Key detail from CVE description: Jettweb PHP Hazir Haber Sitesi Scripti V2 contains an authentication bypass vulnerability in the administration panel that allows unauthenticated attackers to gain administrative access by exploiting improper SQL query validation. The vulnerability is a classic SQL injection where attackers can submit payloads in the username and password fields of admingiris.php, bypassing authentication and obtaining full administrative privileges. This results in the ability to modify content, alter configuration, and potentially compromise site availability and integrity. Reference: https://www.exploit-db.com/exploits/46598

Affected by the vendor/product Jettweb: Hazir Haber Sitesi Scripti V2 as listed under the CNA. The associated CPE string cpe:2.3:a:jettweb:php_stock_news_site_script:2:*:*:*:*:*:*:* indicates that any minor revision of the major V2 release is vulnerable. No specific sub‑version details are provided, so all 2.x releases should be considered at risk.
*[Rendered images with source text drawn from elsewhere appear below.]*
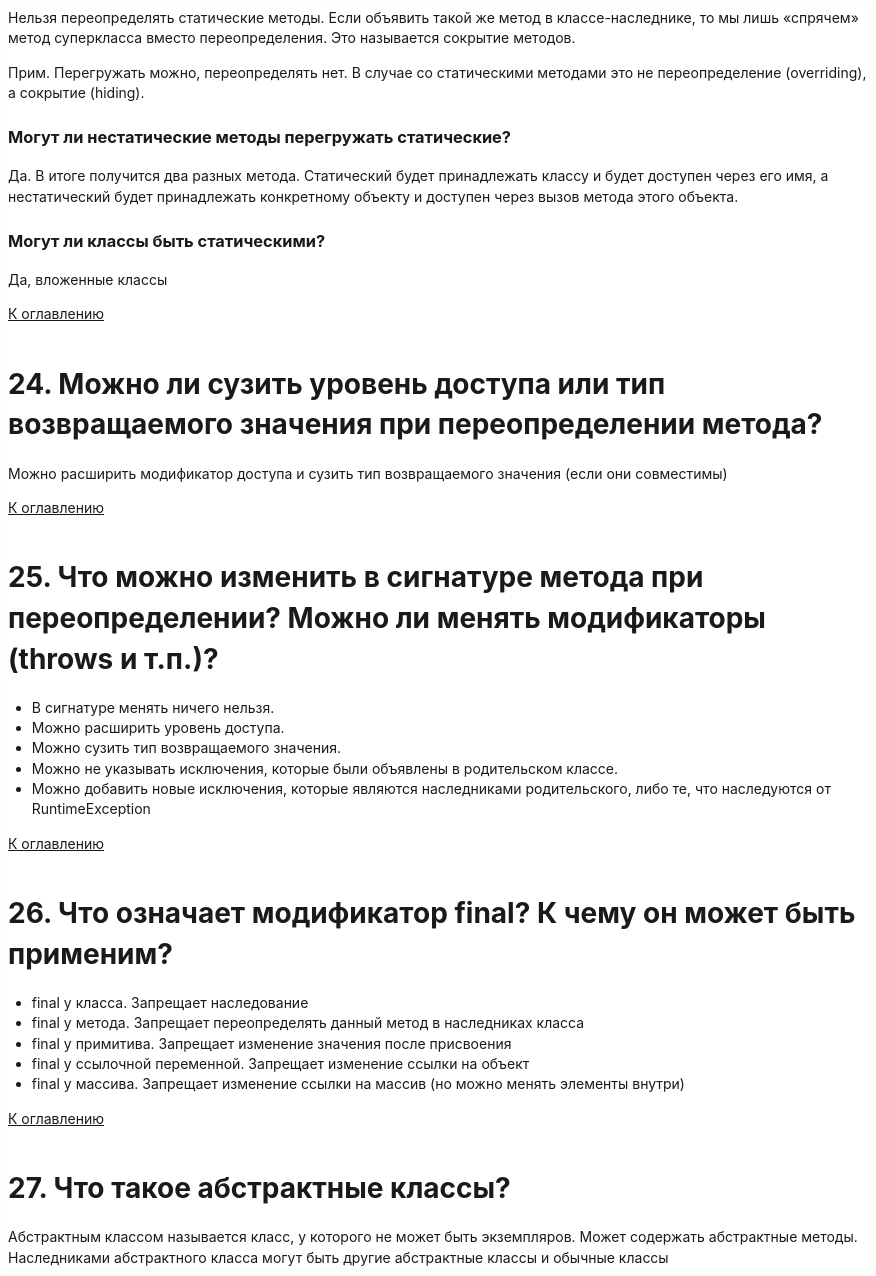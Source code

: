 Нельзя переопределять статические методы. Если объявить такой же метод в классе-наследнике, то мы лишь «спрячем» метод суперкласса вместо переопределения. Это называется сокрытие методов.

Прим. Перегружать можно, переопределять нет. В случае со статическими методами это не переопределение (overriding), а сокрытие (hiding).

### Могут ли нестатические методы перегружать статические?

Да. В итоге получится два разных метода. Статический будет принадлежать классу и будет доступен через его имя, а нестатический будет принадлежать конкретному объекту и доступен через вызов метода этого объекта.

### Могут ли классы быть статическими?

Да, вложенные классы

[К оглавлению](#JavaCore)

# 24. Можно ли сузить уровень доступа или тип возвращаемого значения при переопределении метода?

Можно расширить модификатор доступа и сузить тип возвращаемого значения (если они совместимы)

[К оглавлению](#JavaCore)

# 25. Что можно изменить в сигнатуре метода при переопределении? Можно ли менять модификаторы (throws и т.п.)?

+ В сигнатуре менять ничего нельзя. 
+ Можно расширить уровень доступа. 
+ Можно сузить тип возвращаемого значения. 
+ Можно не указывать исключения, которые были объявлены в родительском классе. 
+ Можно добавить новые исключения, которые являются наследниками родительского, либо те, что наследуются от RuntimeException

[К оглавлению](#JavaCore)

# 26. Что означает модификатор final? К чему он может быть применим?

+ final у класса. Запрещает наследование 
+ final у метода. Запрещает переопределять данный метод в наследниках класса 
+ final у примитива. Запрещает изменение значения после присвоения 
+ final у ссылочной переменной. Запрещает изменение ссылки на объект 
+ final у массива. Запрещает изменение ссылки на массив (но можно менять элементы внутри)

[К оглавлению](#JavaCore)

# 27. Что такое абстрактные классы?

Абстрактным классом называется класс, у которого не может быть экземпляров. Может содержать абстрактные методы. Наследниками абстрактного класса могут быть другие абстрактные классы и обычные классы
The CVSS score of 8.8 denotes high severity. The EPSS score is below 1%, indicating a low likelihood of current exploitation, and the vulnerability is not listed in the CISA KEV catalog. The likely attack vector is the publicly exposed web administration login page (admingiris.php), inferred from its description as an externally accessible script. Exploitation requires only basic SQL injection skill, no special network configuration or credentials, and can be performed by any unauthenticated attacker who can reach the login page.